Exercise directions
Starting at the line containing "We had 2 discussion" and ending at the line containing "I want to combine these two threads now.", print every line of the material below exactly, both ends included, and stop there.

Available data

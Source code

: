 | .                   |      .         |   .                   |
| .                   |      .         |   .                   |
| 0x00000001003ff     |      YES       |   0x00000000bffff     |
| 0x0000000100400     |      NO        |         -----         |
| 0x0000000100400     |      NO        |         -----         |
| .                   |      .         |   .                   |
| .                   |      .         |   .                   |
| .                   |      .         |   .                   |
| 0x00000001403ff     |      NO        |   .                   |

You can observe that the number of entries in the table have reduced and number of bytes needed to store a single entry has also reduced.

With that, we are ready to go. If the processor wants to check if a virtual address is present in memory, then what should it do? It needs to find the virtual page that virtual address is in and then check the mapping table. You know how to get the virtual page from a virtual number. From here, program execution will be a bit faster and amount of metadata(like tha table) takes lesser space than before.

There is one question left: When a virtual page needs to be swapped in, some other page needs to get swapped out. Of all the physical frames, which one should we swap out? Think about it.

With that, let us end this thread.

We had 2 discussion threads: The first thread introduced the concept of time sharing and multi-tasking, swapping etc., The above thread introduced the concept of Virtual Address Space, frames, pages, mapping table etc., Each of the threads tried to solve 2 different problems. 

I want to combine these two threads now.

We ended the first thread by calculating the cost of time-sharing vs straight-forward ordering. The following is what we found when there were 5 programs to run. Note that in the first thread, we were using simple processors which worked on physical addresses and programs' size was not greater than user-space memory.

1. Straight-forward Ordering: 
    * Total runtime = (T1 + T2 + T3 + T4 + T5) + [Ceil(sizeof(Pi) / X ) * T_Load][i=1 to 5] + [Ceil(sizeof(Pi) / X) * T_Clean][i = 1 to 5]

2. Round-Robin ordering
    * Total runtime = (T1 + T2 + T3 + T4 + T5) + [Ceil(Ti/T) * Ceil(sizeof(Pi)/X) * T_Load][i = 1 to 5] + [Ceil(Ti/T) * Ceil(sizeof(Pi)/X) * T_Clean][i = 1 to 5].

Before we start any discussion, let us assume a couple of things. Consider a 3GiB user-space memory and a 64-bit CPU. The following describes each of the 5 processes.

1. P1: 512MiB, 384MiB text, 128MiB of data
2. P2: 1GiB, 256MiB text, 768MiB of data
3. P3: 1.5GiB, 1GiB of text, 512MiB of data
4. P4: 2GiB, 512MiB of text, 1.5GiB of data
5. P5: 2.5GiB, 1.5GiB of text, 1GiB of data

Expected answer
We had 2 discussion threads: The first thread introduced the concept of time sharing and multi-tasking, swapping etc., The above thread introduced the concept of Virtual Address Space, frames, pages, mapping table etc., Each of the threads tried to solve 2 different problems. 

I want to combine these two threads now.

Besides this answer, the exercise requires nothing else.